** What needs to be done **
All lines from the line containing "## 🛠 Tools & Technologies" up to and including the last line of the entries must be written out exactly, with no others.

** Recorded information **
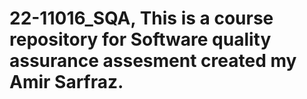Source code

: # 22-11016_SQA, This is a course repository for Software quality assurance assesment created my Amir Sarfraz.
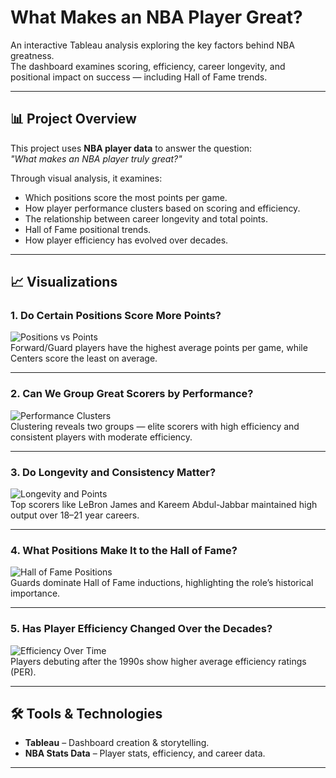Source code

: # What Makes an NBA Player Great?

An interactive Tableau analysis exploring the key factors behind NBA greatness.  
The dashboard examines scoring, efficiency, career longevity, and positional impact on success — including Hall of Fame trends.

---

## 📊 Project Overview

This project uses **NBA player data** to answer the question:  
*"What makes an NBA player truly great?"*  

Through visual analysis, it examines:
- Which positions score the most points per game.
- How player performance clusters based on scoring and efficiency.
- The relationship between career longevity and total points.
- Hall of Fame positional trends.
- How player efficiency has evolved over decades.

---

## 📈 Visualizations

### 1. Do Certain Positions Score More Points?
![Positions vs Points](Story1.png)  
Forward/Guard players have the highest average points per game, while Centers score the least on average.

---

### 2. Can We Group Great Scorers by Performance?
![Performance Clusters](Story2.png)  
Clustering reveals two groups — elite scorers with high efficiency and consistent players with moderate efficiency.

---

### 3. Do Longevity and Consistency Matter?
![Longevity and Points](Story3.png)  
Top scorers like LeBron James and Kareem Abdul-Jabbar maintained high output over 18–21 year careers.

---

### 4. What Positions Make It to the Hall of Fame?
![Hall of Fame Positions](Story4.png)  
Guards dominate Hall of Fame inductions, highlighting the role’s historical importance.

---

### 5. Has Player Efficiency Changed Over the Decades?
![Efficiency Over Time](Story5.png)  
Players debuting after the 1990s show higher average efficiency ratings (PER).

---

## 🛠 Tools & Technologies

- **Tableau** – Dashboard creation & storytelling.
- **NBA Stats Data** – Player stats, efficiency, and career data.

---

** Answer to this problem **
## 🛠 Tools & Technologies

- **Tableau** – Dashboard creation & storytelling.
- **NBA Stats Data** – Player stats, efficiency, and career data.

---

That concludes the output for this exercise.